Adequate oral hydration is the primary dietary recommendation during acute illness[2]
No specific dietary triggers or restrictions
Encourage rest and fluid intake, particularly in febrile patients or those with vomiting

5. Review of Systems

Neurologic: weakness, paresthesias, difficulty walking, facial droop, diplopia, dysphagia (GBS screening)[1][7]
Musculoskeletal: arthralgia, myalgia — distinguish from chikungunya (which causes more severe/prolonged joint symptoms)[2]
Ophthalmologic: conjunctivitis (non-purulent), visual changes (uveitis)[2]
Dermatologic: rash character — diffuse maculopapular, often pruritic[5-6]
OB/GYN: pregnancy status, last menstrual period, plans for conception[4]
Hematologic: easy bruising, bleeding (to evaluate for dengue)[2]

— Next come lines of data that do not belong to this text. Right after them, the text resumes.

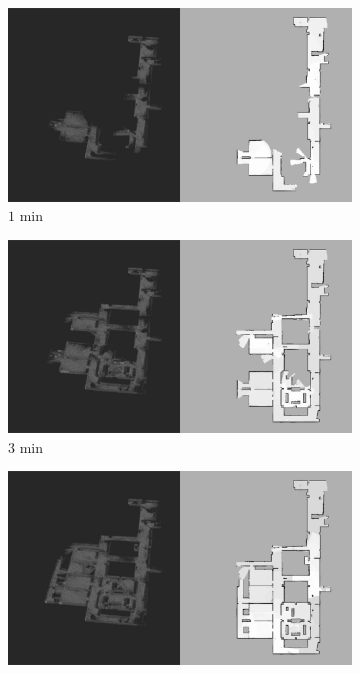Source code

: \documentclass[smallextended]{svjour3}       %
\begin{document}
\begin{figure}[!t]
\centering
    	\begin{subfigure}[t]{0.38\columnwidth}
           	\centering
          	\includegraphics[trim={0cm 0cm 35cm 0cm}, clip, width=\textwidth]{Patrol_Split_Screen_1min.jpg}
        		\caption{$1$ min}
		\vspace*{0.05\textwidth}
    	\end{subfigure}
	\hspace*{0.05\textwidth}
    	\begin{subfigure}[t]{0.38\columnwidth}
           	\centering
          	\includegraphics[trim={0cm 0cm 35cm 0cm}, clip, width=\textwidth]{Patrol_Split_Screen_3min.jpg}
        		\caption{$3$ min}
		\vspace*{0.05\textwidth}
    	\end{subfigure}
	\begin{subfigure}[t]{0.38\columnwidth}
           	\centering
          	\includegraphics[trim={0cm 0cm 35cm 0cm}, clip, width=\textwidth]{Patrol_Split_Screen_5min.jpg}

\end{subfigure}
\end{figure}
\end{document}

6. Collateral History and Family History

Travel companions with similar symptoms (cluster identification)
Sexual partners' travel history and symptom status[2][4]
Household members — mosquito exposure risk assessment
Family history is not a significant contributor to ZIKV susceptibility
Social context: occupation involving outdoor exposure in endemic areas, housing conditions (screens, air conditioning)[10]
Report suspected cases to state/local health departments — nationally notifiable condition[2]

7. Risk Factors

Travel to or residence in endemic areas (Latin America, Caribbean, Southeast Asia, Pacific Islands)[2][4]
Unprotected sexual contact with an infected or exposed partner[4]
Living in areas with Aedes aegypti or Aedes albopictus mosquito populations[6]
Lack of mosquito bite prevention (no repellent, no screens, standing water near residence)[10]
Pregnancy — not a risk factor for infection but dramatically increases clinical significance[3-4]
Blood transfusion (rare but documented route)[6]
Laboratory exposure[4]

8. Differential Diagnosis

Per CDC guidance, the differential includes

Dengue fever — most important to distinguish; similar geography and presentation but with higher risk of hemorrhage and shock; typically higher fever, more severe myalgia, thrombocytopenia, and leukopenia
Chikungunya — more prominent and debilitating polyarthralgia, often symmetric
Malaria — cyclical fevers, rigors, hepatosplenomegaly; thick/thin smear
Measles — cephalocaudal rash progression, Koplik spots, cough/coryza/conjunctivitis triad
Rubella — similar rash and lymphadenopathy; critical to distinguish in pregnancy
Leptospirosis — conjunctival suffusion, jaundice, renal failure
Parvovirus B19 — "slapped cheek" rash, arthralgias
Rickettsiosis — eschar, petechial rash
Oropouche virus — emerging arbovirus with overlapping geography
Enterovirus, adenovirus, group A streptococcal infection[2]

9. Past Medical History

Prior flavivirus infections (dengue, yellow fever, West Nile) — affects serologic interpretation and may influence immune response[1-2]
Yellow fever vaccination history[2]
Prior GBS episodes (increased vigilance for recurrence)
Pregnancy history, prior adverse pregnancy outcomes
Immunocompromised states — limited data on impact but relevant for clinical monitoring
Autoimmune conditions (relevant if GBS develops)

10. Physical Exam

Vital signs: low-grade fever (often <38.5°C); typically hemodynamically stable[1]
Skin: diffuse maculopapular rash, often pruritic; may be confluent[5-6]
Eyes: bilateral non-purulent conjunctivitis; fundoscopic exam if visual complaints (uveitis)[2]
Lymph nodes: lymphadenopathy may be present[2]
Joints: tenderness without significant swelling (distinguish from chikungunya)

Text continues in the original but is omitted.